Remarque sur la note du 5 février 1871

« Que signifie votre exclamation de pauvre pucelle ? » me demande un Méridional peu au courant de l’histoire du nord de la France. Cette exclamation fait allusion au vieux nom de Péronne appelée pendant plusieurs siècles Péronne la pucelle ; après un siège soutenu heureusement contre les Allemands, François Ier avait donné à la petite forteresse le droit de mettre dans ses armes trois fleurs de lys et une pucelle brandissant une épée.

 

Remarque sur la note du 11 mai 1871

À la suite de cette note du 11 mai j’ai oublié de raconter un autre fait révolutionnaire qui eut lieu ce jour-là dans mon quartier. Il s’agit d’une apposition de scellés sur l’étude de Sédillon, huissier, sise boulevard Saint-Michel. C’était pour le punir de ne pas vouloir se soumettre aux volontés de la Commune ; fort heureusement il n’était pas chez lui, car il eût sans doute été arrêté et conduit à Mazas comme son confrère Tainne.

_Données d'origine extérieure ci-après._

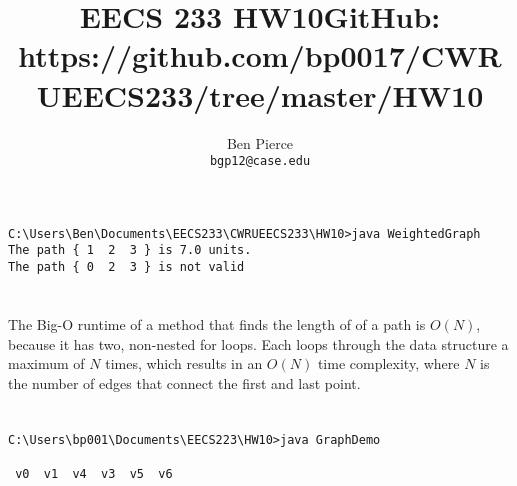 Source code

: \documentclass[12pt]{article} %
\title{EECS 233 HW10}
\author{Ben Pierce \\ \texttt{bgp12@case.edu}}
\begin{document}
\maketitle
\title {GitHub: https://github.com/bp0017/CWRUEECS233/tree/master/HW10} 

\section{}
\begin{lstlisting}
C:\Users\Ben\Documents\EECS233\CWRUEECS233\HW10>java WeightedGraph
The path { 1  2  3 } is 7.0 units.
The path { 0  2  3 } is not valid
\end{lstlisting}
\section{}
The Big-O runtime of a method that finds the length of of a path is $O(N)$, because it has two, non-nested for loops. Each loops through the data structure a maximum of $N$ times, which results in an $O(N)$ time complexity, where $N$ is the number of edges that connect the first and last point.
\section{}
\begin{lstlisting}
C:\Users\bp001\Documents\EECS223\HW10>java GraphDemo

 v0  v1  v4  v3  v5  v6
\end{lstlisting}
\end{document}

On mit de même les scellés chez Demonchy, huissier, rue Monge ; heureusement encore il ne se trouvait pas chez lui. On posa deux bandes de papier sur les deux portes de l’étude, l’une sur la porte d’entrée, l’autre sur la porte de communication avec l’appartement.

Un commissaire avait refusé de procéder à cette opération probablement parce que Demonchy avait une grande réputation d’humanité ; celui de la rue Cuvier s’en chargea. Mais le premier ne s’était sans doute pas dessaisi de son ordre, car le second ne put le représenter quand le gardien de l’étude le lui demanda ; le fonctionnaire communard se contenta de répondre : « Ordre verbal ; mais j’ai ordre écrit d’arrêter qui me fait résistance. »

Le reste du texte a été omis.